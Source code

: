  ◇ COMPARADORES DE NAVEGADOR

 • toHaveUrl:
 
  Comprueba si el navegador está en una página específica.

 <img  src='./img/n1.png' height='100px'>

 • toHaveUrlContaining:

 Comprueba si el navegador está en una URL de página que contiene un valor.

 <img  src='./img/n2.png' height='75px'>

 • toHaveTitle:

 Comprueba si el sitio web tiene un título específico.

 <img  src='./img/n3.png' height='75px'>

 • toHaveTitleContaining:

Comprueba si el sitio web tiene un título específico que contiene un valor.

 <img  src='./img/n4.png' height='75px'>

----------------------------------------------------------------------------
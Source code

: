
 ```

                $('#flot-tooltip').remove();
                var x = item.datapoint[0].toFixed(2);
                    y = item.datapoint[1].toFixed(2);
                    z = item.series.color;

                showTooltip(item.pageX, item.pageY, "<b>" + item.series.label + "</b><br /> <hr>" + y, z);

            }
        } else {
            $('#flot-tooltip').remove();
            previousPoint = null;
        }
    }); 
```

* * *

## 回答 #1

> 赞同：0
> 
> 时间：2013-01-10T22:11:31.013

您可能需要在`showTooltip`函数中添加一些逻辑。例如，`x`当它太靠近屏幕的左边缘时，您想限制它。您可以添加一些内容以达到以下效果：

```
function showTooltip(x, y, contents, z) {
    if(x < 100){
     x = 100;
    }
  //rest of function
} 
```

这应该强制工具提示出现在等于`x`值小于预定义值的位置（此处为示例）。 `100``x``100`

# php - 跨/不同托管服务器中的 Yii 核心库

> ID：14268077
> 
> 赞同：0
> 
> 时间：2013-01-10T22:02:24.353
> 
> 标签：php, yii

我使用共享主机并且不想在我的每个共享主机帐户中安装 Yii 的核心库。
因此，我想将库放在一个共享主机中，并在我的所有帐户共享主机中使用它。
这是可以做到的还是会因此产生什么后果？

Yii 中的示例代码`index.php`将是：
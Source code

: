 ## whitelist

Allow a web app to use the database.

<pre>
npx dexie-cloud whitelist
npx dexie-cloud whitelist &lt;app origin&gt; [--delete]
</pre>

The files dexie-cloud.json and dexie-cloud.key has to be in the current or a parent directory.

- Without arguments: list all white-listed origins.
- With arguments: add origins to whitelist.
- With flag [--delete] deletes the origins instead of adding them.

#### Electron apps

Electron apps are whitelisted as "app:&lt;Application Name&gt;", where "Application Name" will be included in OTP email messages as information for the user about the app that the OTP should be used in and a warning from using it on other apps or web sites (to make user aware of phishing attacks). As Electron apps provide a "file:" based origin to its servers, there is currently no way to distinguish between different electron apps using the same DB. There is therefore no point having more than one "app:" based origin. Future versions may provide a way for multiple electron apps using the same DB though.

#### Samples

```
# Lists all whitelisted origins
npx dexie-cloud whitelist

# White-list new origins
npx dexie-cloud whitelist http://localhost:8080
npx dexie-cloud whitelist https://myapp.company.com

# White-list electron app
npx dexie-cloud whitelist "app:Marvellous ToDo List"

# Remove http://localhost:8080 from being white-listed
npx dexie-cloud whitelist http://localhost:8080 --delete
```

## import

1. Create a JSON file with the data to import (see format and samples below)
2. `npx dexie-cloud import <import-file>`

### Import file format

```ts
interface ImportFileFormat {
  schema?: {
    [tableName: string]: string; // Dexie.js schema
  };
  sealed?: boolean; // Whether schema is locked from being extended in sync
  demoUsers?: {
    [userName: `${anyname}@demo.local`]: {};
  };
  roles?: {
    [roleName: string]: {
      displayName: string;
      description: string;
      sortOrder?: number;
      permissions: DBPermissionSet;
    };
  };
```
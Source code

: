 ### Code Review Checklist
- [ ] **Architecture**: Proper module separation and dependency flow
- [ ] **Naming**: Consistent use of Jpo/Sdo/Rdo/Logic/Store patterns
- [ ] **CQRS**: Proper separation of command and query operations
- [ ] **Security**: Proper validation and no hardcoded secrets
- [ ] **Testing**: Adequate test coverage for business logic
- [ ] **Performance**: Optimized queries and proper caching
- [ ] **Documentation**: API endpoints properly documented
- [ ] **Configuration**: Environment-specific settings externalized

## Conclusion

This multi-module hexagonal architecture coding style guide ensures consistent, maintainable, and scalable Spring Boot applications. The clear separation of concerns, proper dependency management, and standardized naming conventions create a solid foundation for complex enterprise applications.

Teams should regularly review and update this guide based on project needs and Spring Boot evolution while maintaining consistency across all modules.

EXERCISE BRIEF - Sift the material for lines that include the word "página", and copy each one.

EXPECTED OUTPUT -
  Comprueba si el navegador está en una página específica.
 Comprueba si el navegador está en una URL de página que contiene un valor.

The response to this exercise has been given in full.